Nothing outside the stretch is wanted. Repeat exactly the lines of the listing below from the one that contains "create a list" through the one that contains "In this component", both ends included.
....................
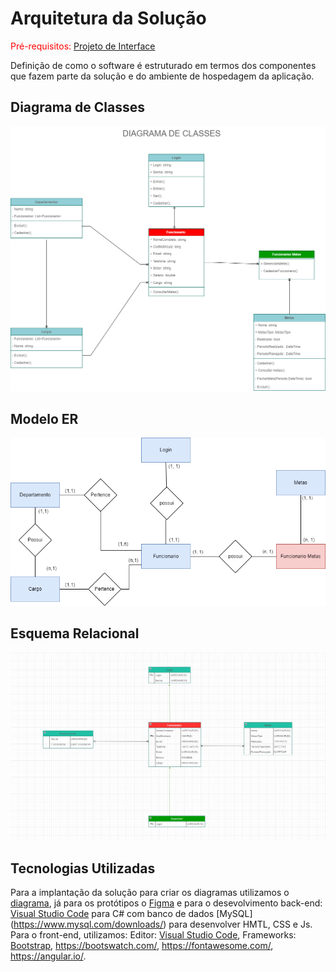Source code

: # Arquitetura da Solução

<span style="color:red">Pré-requisitos: <a href="3-Projeto de Interface.md"> Projeto de Interface</a></span>

Definição de como o software é estruturado em termos dos componentes que fazem parte da solução e do ambiente de hospedagem da aplicação.

## Diagrama de Classes

<img src="./img/diagrama-de-classes.png">

## Modelo ER

<img src="./img/modelo-relacional.png">

## Esquema Relacional

<img src="./img/diagrama-er.png">

## Tecnologias Utilizadas

Para a implantação da solução para criar os diagramas utilizamos o [diagrama](https://draw.io/), já para os protótipos o [Figma](https://www.figma.com/) e para o desevolvimento back-end: [Visual Studio Code](https://code.visualstudio.com/download) para C# com banco de dados [MySQL] (https://www.mysql.com/downloads/) para desenvolver HMTL, CSS e Js. Para o front-end, utilizamos: Editor: [Visual Studio Code](https://code.visualstudio.com/download), Frameworks: [Bootstrap](https://getbootstrap.com/), https://bootswatch.com/, https://fontawesome.com/, https://angular.io/.

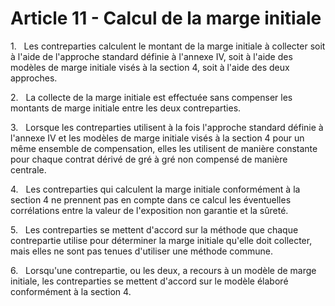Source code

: # Article 11 - Calcul de la marge initiale


1.   Les contreparties calculent le montant de la marge initiale à collecter soit à l'aide de l'approche standard définie à l'annexe IV, soit à l'aide des modèles de marge initiale visés à la section 4, soit à l'aide des deux approches.

2.   La collecte de la marge initiale est effectuée sans compenser les montants de marge initiale entre les deux contreparties.

3.   Lorsque les contreparties utilisent à la fois l'approche standard définie à l'annexe IV et les modèles de marge initiale visés à la section 4 pour un même ensemble de compensation, elles les utilisent de manière constante pour chaque contrat dérivé de gré à gré non compensé de manière centrale.

4.   Les contreparties qui calculent la marge initiale conformément à la section 4 ne prennent pas en compte dans ce calcul les éventuelles corrélations entre la valeur de l'exposition non garantie et la sûreté.

5.   Les contreparties se mettent d'accord sur la méthode que chaque contrepartie utilise pour déterminer la marge initiale qu'elle doit collecter, mais elles ne sont pas tenues d'utiliser une méthode commune.

6.   Lorsqu'une contrepartie, ou les deux, a recours à un modèle de marge initiale, les contreparties se mettent d'accord sur le modèle élaboré conformément à la section 4.
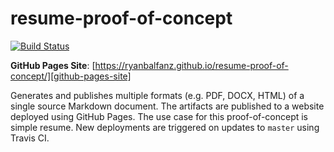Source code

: # resume-proof-of-concept

[![Build Status](https://travis-ci.org/RyanBalfanz/resume-proof-of-concept.svg?branch=master)](https://travis-ci.org/RyanBalfanz/resume-proof-of-concept)

**GitHub Pages Site**: [https://ryanbalfanz.github.io/resume-proof-of-concept/][github-pages-site]

Generates and publishes multiple formats (e.g. PDF, DOCX, HTML) of a single source Markdown document. The artifacts are published to a website deployed using GitHub Pages. The use case for this proof-of-concept is simple resume. New deployments are triggered on updates to `master` using Travis CI.

[github-pages-site]: https://ryanbalfanz.github.io/resume-proof-of-concept/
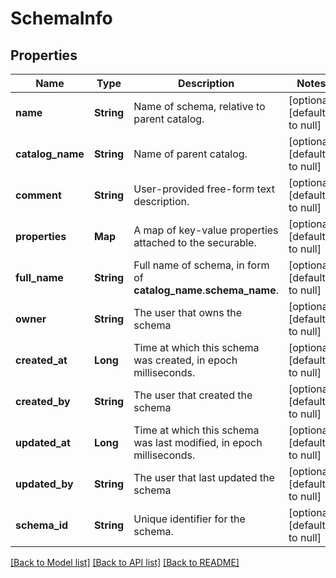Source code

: # SchemaInfo
## Properties

| Name | Type | Description | Notes |
|------------ | ------------- | ------------- | -------------|
| **name** | **String** | Name of schema, relative to parent catalog. | [optional] [default to null] |
| **catalog\_name** | **String** | Name of parent catalog. | [optional] [default to null] |
| **comment** | **String** | User-provided free-form text description. | [optional] [default to null] |
| **properties** | **Map** | A map of key-value properties attached to the securable. | [optional] [default to null] |
| **full\_name** | **String** | Full name of schema, in form of __catalog_name__.__schema_name__. | [optional] [default to null] |
| **owner** | **String** | The user that owns the schema | [optional] [default to null] |
| **created\_at** | **Long** | Time at which this schema was created, in epoch milliseconds. | [optional] [default to null] |
| **created\_by** | **String** | The user that created the schema | [optional] [default to null] |
| **updated\_at** | **Long** | Time at which this schema was last modified, in epoch milliseconds. | [optional] [default to null] |
| **updated\_by** | **String** | The user that last updated the schema | [optional] [default to null] |
| **schema\_id** | **String** | Unique identifier for the schema. | [optional] [default to null] |

[[Back to Model list]](../README.md#documentation-for-models) [[Back to API list]](../README.md#documentation-for-api-endpoints) [[Back to README]](../README.md)

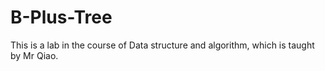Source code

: # B-Plus-Tree
This is a lab in the course of Data structure and algorithm, which is taught by Mr Qiao.
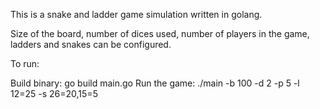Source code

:This is a snake and ladder game simulation written in golang.


Size of the board, number of dices used, number of players in the game, ladders and snakes can be
configured.

To run:

Build binary: go build main.go
Run the game: ./main -b 100 -d 2 -p 5 -l 12=25 -s 26=20,15=5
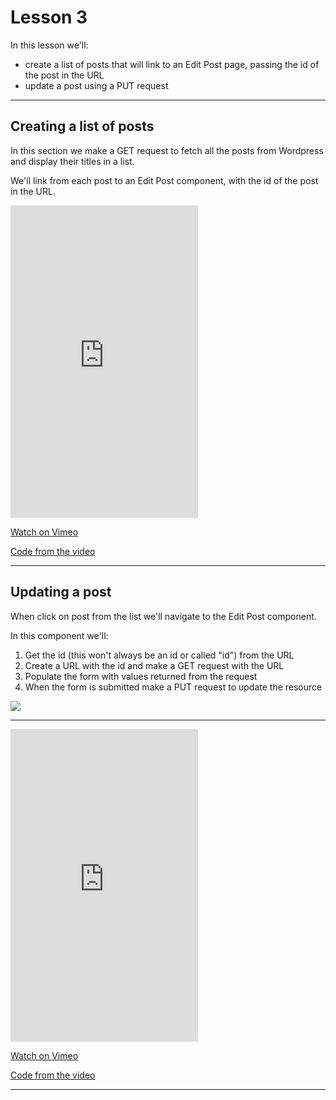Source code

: # Lesson 3

In this lesson we'll:

-   create a list of posts that will link to an Edit Post page, passing the id of the post in the URL
-   update a post using a PUT request

---

## Creating a list of posts

In this section we make a GET request to fetch all the posts from Wordpress and display their titles in a list.

We'll link from each post to an Edit Post component, with the id of the post in the URL.

<iframe src="https://player.vimeo.com/video/520631327" height="500" frameborder="0" allow="autoplay; fullscreen; picture-in-picture" allowfullscreen></iframe>

<a href="https://vimeo.com/520631327/bc5215a09e" target="_blank">Watch on Vimeo</a>

<a href="https://github.com/NoroffFEU/react-crud/tree/10-post-list" target="_blank">Code from the video</a>

---

## Updating a post

When click on post from the list we'll navigate to the Edit Post component.

In this component we'll:

1. Get the id (this won't always be an id or called "id") from the URL
2. Create a URL with the id and make a GET request with the URL
3. Populate the form with values returned from the request
4. When the form is submitted make a PUT request to update the resource

<img src="/images/react-crud-4.png" style="max-width:400px" />

---

<iframe src="https://player.vimeo.com/video/520683383" height="500" frameborder="0" allow="autoplay; fullscreen; picture-in-picture" allowfullscreen></iframe>

<a href="https://vimeo.com/520683383/9971e172bb" target="_blank">Watch on Vimeo</a>

<a href="https://github.com/NoroffFEU/react-crud/tree/11-edit-post-form" target="_blank">Code from the video</a>

---

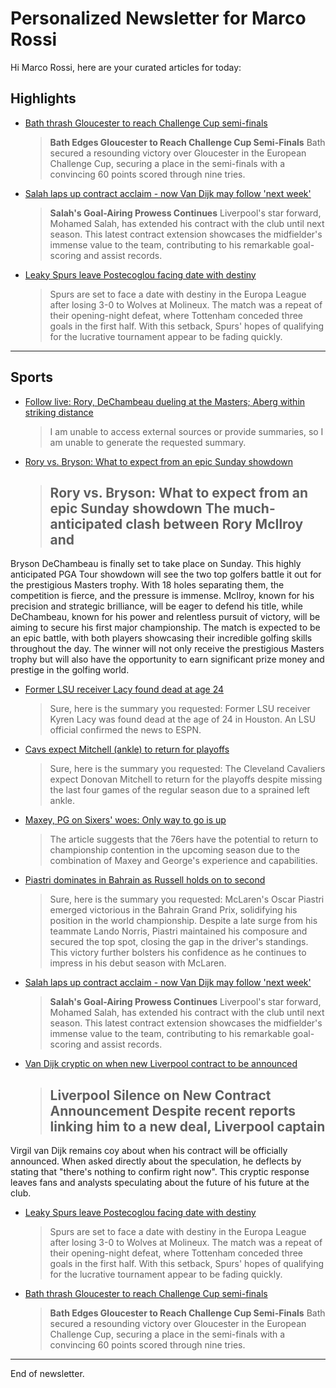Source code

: # Personalized Newsletter for Marco Rossi

Hi Marco Rossi, here are your curated articles for today:

## Highlights

- [Bath thrash Gloucester to reach Challenge Cup semi-finals](https://www.bbc.com/sport/rugby-union/articles/c62gvqq011do)
  > **Bath Edges Gloucester to Reach Challenge Cup Semi-Finals**  Bath secured a resounding victory over Gloucester in the
European Challenge Cup, securing a place in the semi-finals with a convincing 60 points scored through nine tries.

- [Salah laps up contract acclaim - now Van Dijk may follow 'next week'](https://www.bbc.com/sport/football/articles/cq5w3p2vpyjo)
  > **Salah's Goal-Airing Prowess Continues**  Liverpool's star forward, Mohamed Salah, has extended his contract with the
club until next season. This latest contract extension showcases the midfielder's immense value to the team,
contributing to his remarkable goal-scoring and assist records.

- [Leaky Spurs leave Postecoglou facing date with destiny](https://www.bbc.com/sport/football/articles/c0jz42d8442o)
  > Spurs are set to face a date with destiny in the Europa League after losing 3-0 to Wolves at
Molineux. The match was a repeat of their opening-night defeat, where Tottenham conceded three goals in the first half.
With this setback, Spurs' hopes of qualifying for the lucrative tournament appear to be fading quickly.

---

## Sports

- [Follow live: Rory, DeChambeau dueling at the Masters; Aberg within striking distance](https://www.espn.com/golf/story/_/id/44658401/masters-2025-best-moments-final-round-augusta-national)
  > I am unable to access external sources or provide summaries, so I am unable to generate the requested summary.

- [Rory vs. Bryson: What to expect from an epic Sunday showdown](https://www.espn.com/golf/story/_/id/44642141/masters-justin-rose-rory-mcilroy-bryson-dechambeau)
  > ## Rory vs. Bryson: What to expect from an epic Sunday showdown  The much-anticipated clash between Rory McIlroy and
Bryson DeChambeau is finally set to take place on Sunday. This highly anticipated PGA Tour showdown will see the two top
golfers battle it out for the prestigious Masters trophy.  With 18 holes separating them, the competition is fierce, and
the pressure is immense. McIlroy, known for his precision and strategic brilliance, will be eager to defend his title,
while DeChambeau, known for his power and relentless pursuit of victory, will be aiming to secure his first major
championship.  The match is expected to be an epic battle, with both players showcasing their incredible golfing skills
throughout the day. The winner will not only receive the prestigious Masters trophy but will also have the opportunity
to earn significant prize money and prestige in the golfing world.

- [Former LSU receiver Lacy found dead at age 24](https://www.espn.com/nfl/story/_/id/44656113/nfl-draft-hopeful-ex-lsu-wr-kyren-lacy-found-dead-houston)
  > Sure, here is the summary you requested:  Former LSU receiver Kyren Lacy was found dead at the age of 24 in Houston. An
LSU official confirmed the news to ESPN.

- [Cavs expect Mitchell (ankle) to return for playoffs](https://www.espn.com/nba/story/_/id/44658229/donovan-mitchell-expected-ready-cavaliers-playoff-run)
  > Sure, here is the summary you requested:  The Cleveland Cavaliers expect Donovan Mitchell to return for the playoffs
despite missing the last four games of the regular season due to a sprained left ankle.

- [Maxey, PG on Sixers' woes: Only way to go is up](https://www.espn.com/nba/story/_/id/44658463/paul-george-tyrese-maxey-say-sixers-compete-lost-season)
  > The article suggests that the 76ers have the potential to return to championship contention
in the upcoming season due to the combination of Maxey and George's experience and capabilities.

- [Piastri dominates in Bahrain as Russell holds on to second](https://www.bbc.com/sport/formula1/articles/c9w81e2lv8po)
  > Sure, here is the summary you requested:  McLaren's Oscar Piastri emerged victorious in the Bahrain Grand Prix,
solidifying his position in the world championship. Despite a late surge from his teammate Lando Norris, Piastri
maintained his composure and secured the top spot, closing the gap in the driver's standings. This victory further
bolsters his confidence as he continues to impress in his debut season with McLaren.

- [Salah laps up contract acclaim - now Van Dijk may follow 'next week'](https://www.bbc.com/sport/football/articles/cq5w3p2vpyjo)
  > **Salah's Goal-Airing Prowess Continues**  Liverpool's star forward, Mohamed Salah, has extended his contract with the
club until next season. This latest contract extension showcases the midfielder's immense value to the team,
contributing to his remarkable goal-scoring and assist records.

- [Van Dijk cryptic on when new Liverpool contract to be announced](https://www.bbc.com/sport/football/videos/cddezp35y3go)
  > ## Liverpool Silence on New Contract Announcement  Despite recent reports linking him to a new deal, Liverpool captain
Virgil van Dijk remains coy about when his contract will be officially announced. When asked directly about the
speculation, he deflects by stating that "there's nothing to confirm right now". This cryptic response leaves fans and
analysts speculating about the future of his future at the club.

- [Leaky Spurs leave Postecoglou facing date with destiny](https://www.bbc.com/sport/football/articles/c0jz42d8442o)
  > Spurs are set to face a date with destiny in the Europa League after losing 3-0 to Wolves at
Molineux. The match was a repeat of their opening-night defeat, where Tottenham conceded three goals in the first half.
With this setback, Spurs' hopes of qualifying for the lucrative tournament appear to be fading quickly.

- [Bath thrash Gloucester to reach Challenge Cup semi-finals](https://www.bbc.com/sport/rugby-union/articles/c62gvqq011do)
  > **Bath Edges Gloucester to Reach Challenge Cup Semi-Finals**  Bath secured a resounding victory over Gloucester in the
European Challenge Cup, securing a place in the semi-finals with a convincing 60 points scored through nine tries.


---
End of newsletter.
....................
_Result of this exercise_.
-   create a list of posts that will link to an Edit Post page, passing the id of the post in the URL
-   update a post using a PUT request

---

## Creating a list of posts

In this section we make a GET request to fetch all the posts from Wordpress and display their titles in a list.

We'll link from each post to an Edit Post component, with the id of the post in the URL.

<iframe src="https://player.vimeo.com/video/520631327" height="500" frameborder="0" allow="autoplay; fullscreen; picture-in-picture" allowfullscreen></iframe>

<a href="https://vimeo.com/520631327/bc5215a09e" target="_blank">Watch on Vimeo</a>

<a href="https://github.com/NoroffFEU/react-crud/tree/10-post-list" target="_blank">Code from the video</a>

---

## Updating a post

When click on post from the list we'll navigate to the Edit Post component.

In this component we'll:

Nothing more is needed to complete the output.